Exercise instructions:
Include in the output the line containing "you'll either use" and each subsequent line of the records, through the end, transcribed exactly. Add nothing else.

══ Records supplied ══

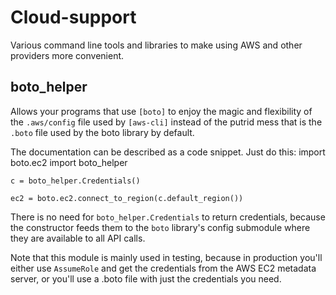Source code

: Cloud-support
=============

Various command line tools and libraries to make using AWS and other providers
more convenient.

boto_helper
-----------
Allows your programs that use `[boto]` to enjoy the magic and flexibility
of the `.aws/config` file used by `[aws-cli]` instead of the putrid mess
that is the `.boto` file used by the boto library by default.

The documentation can be described as a code snippet.  Just do this:
    import boto.ec2
    import boto_helper

    c = boto_helper.Credentials()

    ec2 = boto.ec2.connect_to_region(c.default_region())
    
There is no need for `boto_helper.Credentials` to return credentials,
because the constructor feeds them to the `boto` library's config
submodule where they are available to all API calls.

Note that this module is mainly used in testing, because in production
you'll either use `AssumeRole` and get the credentials from the AWS EC2
metadata server, or you'll use a .boto file with just the credentials
you need.

  [aws-cli]: http://aws.amazon.com/cli/ "AWS Command Line Interface"
  [boto]: https://github.com/boto/boto "Python interface to Amazon Web Services"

═══

Written answer:
you'll either use `AssumeRole` and get the credentials from the AWS EC2
metadata server, or you'll use a .boto file with just the credentials
you need.

  [aws-cli]: http://aws.amazon.com/cli/ "AWS Command Line Interface"
  [boto]: https://github.com/boto/boto "Python interface to Amazon Web Services"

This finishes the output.